- **Task inputs**
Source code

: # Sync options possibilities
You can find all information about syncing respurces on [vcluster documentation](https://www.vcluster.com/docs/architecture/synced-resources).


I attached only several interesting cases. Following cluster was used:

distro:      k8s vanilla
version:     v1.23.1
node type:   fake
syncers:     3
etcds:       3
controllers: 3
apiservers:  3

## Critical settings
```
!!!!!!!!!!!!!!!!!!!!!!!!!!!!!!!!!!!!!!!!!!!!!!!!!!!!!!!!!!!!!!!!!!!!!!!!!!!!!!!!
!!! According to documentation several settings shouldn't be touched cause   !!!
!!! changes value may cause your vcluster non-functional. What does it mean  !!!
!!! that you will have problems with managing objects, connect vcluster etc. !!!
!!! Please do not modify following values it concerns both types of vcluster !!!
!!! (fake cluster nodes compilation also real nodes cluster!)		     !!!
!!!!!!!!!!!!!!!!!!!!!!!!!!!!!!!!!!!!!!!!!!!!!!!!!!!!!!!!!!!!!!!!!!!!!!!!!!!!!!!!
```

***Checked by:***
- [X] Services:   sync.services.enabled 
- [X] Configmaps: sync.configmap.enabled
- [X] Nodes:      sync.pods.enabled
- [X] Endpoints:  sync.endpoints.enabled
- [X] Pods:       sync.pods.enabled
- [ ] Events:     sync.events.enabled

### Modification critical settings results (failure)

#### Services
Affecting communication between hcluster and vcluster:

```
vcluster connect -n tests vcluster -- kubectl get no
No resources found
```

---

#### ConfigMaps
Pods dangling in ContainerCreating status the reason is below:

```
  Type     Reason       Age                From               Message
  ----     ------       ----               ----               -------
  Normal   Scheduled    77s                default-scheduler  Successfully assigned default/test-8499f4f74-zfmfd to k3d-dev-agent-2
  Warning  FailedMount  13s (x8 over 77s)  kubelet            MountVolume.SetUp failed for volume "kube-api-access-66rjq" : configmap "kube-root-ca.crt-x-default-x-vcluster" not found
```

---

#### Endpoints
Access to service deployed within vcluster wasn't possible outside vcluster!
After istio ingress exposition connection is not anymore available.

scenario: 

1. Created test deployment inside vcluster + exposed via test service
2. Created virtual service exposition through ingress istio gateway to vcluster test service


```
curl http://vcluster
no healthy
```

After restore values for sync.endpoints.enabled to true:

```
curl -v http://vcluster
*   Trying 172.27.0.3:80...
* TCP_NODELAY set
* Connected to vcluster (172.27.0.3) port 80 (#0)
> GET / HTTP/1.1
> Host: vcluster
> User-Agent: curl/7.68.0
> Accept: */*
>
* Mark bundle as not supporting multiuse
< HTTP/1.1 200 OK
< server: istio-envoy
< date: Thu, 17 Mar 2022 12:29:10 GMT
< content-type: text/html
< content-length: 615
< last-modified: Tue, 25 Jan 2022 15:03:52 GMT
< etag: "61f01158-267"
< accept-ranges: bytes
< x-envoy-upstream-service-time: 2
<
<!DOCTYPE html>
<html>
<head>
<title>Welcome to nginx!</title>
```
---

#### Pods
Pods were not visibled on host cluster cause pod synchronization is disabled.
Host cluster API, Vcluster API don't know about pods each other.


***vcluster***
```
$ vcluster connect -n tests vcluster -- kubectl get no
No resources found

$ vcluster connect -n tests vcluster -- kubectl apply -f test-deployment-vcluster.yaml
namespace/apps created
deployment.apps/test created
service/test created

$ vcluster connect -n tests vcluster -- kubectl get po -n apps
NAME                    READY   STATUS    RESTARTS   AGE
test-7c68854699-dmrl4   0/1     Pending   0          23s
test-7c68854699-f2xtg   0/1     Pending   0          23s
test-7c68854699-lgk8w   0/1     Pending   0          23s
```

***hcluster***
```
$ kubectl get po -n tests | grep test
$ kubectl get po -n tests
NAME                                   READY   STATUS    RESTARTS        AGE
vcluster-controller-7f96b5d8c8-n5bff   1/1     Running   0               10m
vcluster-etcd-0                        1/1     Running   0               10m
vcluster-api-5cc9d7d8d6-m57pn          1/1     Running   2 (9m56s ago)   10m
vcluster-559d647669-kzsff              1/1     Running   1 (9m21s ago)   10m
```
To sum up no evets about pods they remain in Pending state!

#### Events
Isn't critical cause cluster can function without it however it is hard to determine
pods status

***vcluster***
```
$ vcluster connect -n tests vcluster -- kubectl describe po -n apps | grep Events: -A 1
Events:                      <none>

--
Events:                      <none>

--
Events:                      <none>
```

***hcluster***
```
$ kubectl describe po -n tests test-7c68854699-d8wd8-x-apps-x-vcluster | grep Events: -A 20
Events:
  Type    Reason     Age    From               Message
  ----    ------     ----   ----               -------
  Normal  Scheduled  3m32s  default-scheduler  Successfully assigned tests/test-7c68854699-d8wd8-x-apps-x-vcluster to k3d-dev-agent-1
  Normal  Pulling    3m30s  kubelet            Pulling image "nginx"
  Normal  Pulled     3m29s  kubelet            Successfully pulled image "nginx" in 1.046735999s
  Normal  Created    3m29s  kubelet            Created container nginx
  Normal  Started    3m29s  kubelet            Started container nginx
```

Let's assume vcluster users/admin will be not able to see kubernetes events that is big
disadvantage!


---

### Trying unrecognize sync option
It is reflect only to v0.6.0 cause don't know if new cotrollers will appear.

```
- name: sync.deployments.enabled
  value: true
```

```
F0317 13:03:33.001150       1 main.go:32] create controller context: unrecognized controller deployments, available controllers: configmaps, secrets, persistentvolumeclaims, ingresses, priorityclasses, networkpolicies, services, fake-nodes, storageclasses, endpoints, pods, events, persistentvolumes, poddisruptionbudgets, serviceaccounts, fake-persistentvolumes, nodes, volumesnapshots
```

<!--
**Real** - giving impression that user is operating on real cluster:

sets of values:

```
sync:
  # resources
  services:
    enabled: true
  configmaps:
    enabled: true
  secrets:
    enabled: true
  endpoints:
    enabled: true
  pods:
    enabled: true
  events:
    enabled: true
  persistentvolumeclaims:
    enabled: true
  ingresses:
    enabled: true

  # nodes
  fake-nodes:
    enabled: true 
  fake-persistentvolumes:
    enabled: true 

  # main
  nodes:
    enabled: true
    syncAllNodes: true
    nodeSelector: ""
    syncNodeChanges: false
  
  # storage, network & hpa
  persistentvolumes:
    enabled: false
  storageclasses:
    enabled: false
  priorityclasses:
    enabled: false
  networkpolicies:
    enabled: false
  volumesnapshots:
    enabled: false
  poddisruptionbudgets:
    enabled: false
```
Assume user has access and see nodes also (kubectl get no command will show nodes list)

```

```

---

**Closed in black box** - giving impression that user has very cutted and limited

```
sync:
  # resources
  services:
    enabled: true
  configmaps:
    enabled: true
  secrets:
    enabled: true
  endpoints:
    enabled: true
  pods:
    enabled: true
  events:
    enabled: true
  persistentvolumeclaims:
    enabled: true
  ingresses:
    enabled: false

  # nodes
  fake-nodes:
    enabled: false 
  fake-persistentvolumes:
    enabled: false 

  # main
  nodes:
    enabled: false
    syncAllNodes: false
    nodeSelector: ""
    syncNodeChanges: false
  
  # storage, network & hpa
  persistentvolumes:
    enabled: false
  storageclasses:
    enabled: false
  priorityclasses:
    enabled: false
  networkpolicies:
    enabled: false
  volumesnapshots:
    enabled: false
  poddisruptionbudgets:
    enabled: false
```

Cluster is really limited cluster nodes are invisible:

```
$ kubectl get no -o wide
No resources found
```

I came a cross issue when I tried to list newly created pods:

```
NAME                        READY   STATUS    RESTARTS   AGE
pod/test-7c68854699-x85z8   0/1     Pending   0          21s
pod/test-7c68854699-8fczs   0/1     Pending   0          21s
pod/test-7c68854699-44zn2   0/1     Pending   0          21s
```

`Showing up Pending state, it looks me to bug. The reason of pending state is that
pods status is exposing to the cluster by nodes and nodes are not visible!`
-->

- **What the task asks**
In the records above, locate each line with the word "content". Copy all such lines.

- **Reply to the exercise**
< content-type: text/html
< content-length: 615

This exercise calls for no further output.